Exeter Cemetery Board expands roster

Exeter Public District Cemetery plaque in April 2022 - Photo by Rigo Moran

Tulare County Board of Supervisors approves the Exeter Cemetery District’s resolution to expand its governing board from a three-person to five-person body

EXETER – In an attempt to bolster oversight and diversify perspectives within its management structure, the Exeter Cemetery District recently secured approval from the Tulare County Board of Supervisors to expand its governing body.

The Board of Supervisors approved the Exeter Cemetery District’s resolution to expand their board from a three-person board to a five-person board meeting on March 19. The expansion was approved with a 5-0 vote. According to the board, the changes to the board could help enact greater change in the cemetery district.

“I’m in support of this. I think anytime that you can have more eyes on the situation, I think it will give (the board) better opportunities to meet a quorum,” Supervisor Amy Shuklian said.

At the meeting, it was reported that the cemetery district wants to expand the board because it would “increase the amount of oversight of district affairs, increase innovation for the members of diverse backgrounds, and increase public participation at district meetings.”

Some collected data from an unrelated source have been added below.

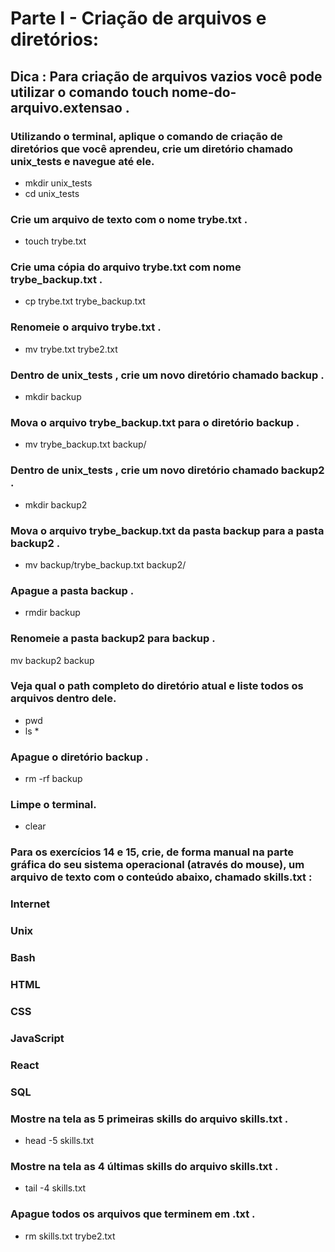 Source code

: # Parte I - Criação de arquivos e diretórios:

## Dica : Para criação de arquivos vazios você pode utilizar o comando touch nome-do-arquivo.extensao .

### Utilizando o terminal, aplique o comando de criação de diretórios que você aprendeu, crie um diretório chamado unix_tests e navegue até ele.

- mkdir unix_tests
- cd unix_tests

### Crie um arquivo de texto com o nome trybe.txt .

- touch trybe.txt

### Crie uma cópia do arquivo trybe.txt com nome trybe_backup.txt .

- cp trybe.txt trybe_backup.txt  

### Renomeie o arquivo trybe.txt .

- mv trybe.txt trybe2.txt

### Dentro de unix_tests , crie um novo diretório chamado backup .

- mkdir backup   

### Mova o arquivo trybe_backup.txt para o diretório backup .

- mv trybe_backup.txt backup/

### Dentro de unix_tests , crie um novo diretório chamado backup2 .

- mkdir backup2

### Mova o arquivo trybe_backup.txt da pasta backup para a pasta backup2 .

- mv backup/trybe_backup.txt backup2/

### Apague a pasta backup .

- rmdir backup   

### Renomeie a pasta backup2 para backup .

mv backup2 backup

### Veja qual o path completo do diretório atual e liste todos os arquivos dentro dele.

- pwd
- ls *

### Apague o diretório backup .

- rm -rf backup

### Limpe o terminal.

- clear

### Para os exercícios 14 e 15, crie, de forma manual na parte gráfica do seu sistema operacional (através do mouse), um arquivo de texto com o conteúdo abaixo, chamado skills.txt :

### Internet
### Unix
### Bash
### HTML
### CSS
### JavaScript
### React
### SQL

### Mostre na tela as 5 primeiras skills do arquivo skills.txt .

- head -5 skills.txt

### Mostre na tela as 4 últimas skills do arquivo skills.txt .

- tail -4 skills.txt

### Apague todos os arquivos que terminem em .txt .

- rm skills.txt trybe2.txt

Chairman Larry Micari expressed similar sentiments to Supervisor Shuklian in a previous interview with The Sun-Gazette on the issue. One issue he touched on with the cemetery board’s previous setup was that all three members had to be present to hold a quorum and have a meeting, so in the case that one member was unavailable to attend, it made holding a meeting difficult.

On top of that, Micari also explained that having only three people on the board slows down the amount of progress that can be made. In the case that any two of the board members spoke outside of a meeting to discuss issues, they would already have a majority vote, which would be considered a violation of the Brown Act, a state law designed to ensure governmental meetings and decisions are transparent and open to the public.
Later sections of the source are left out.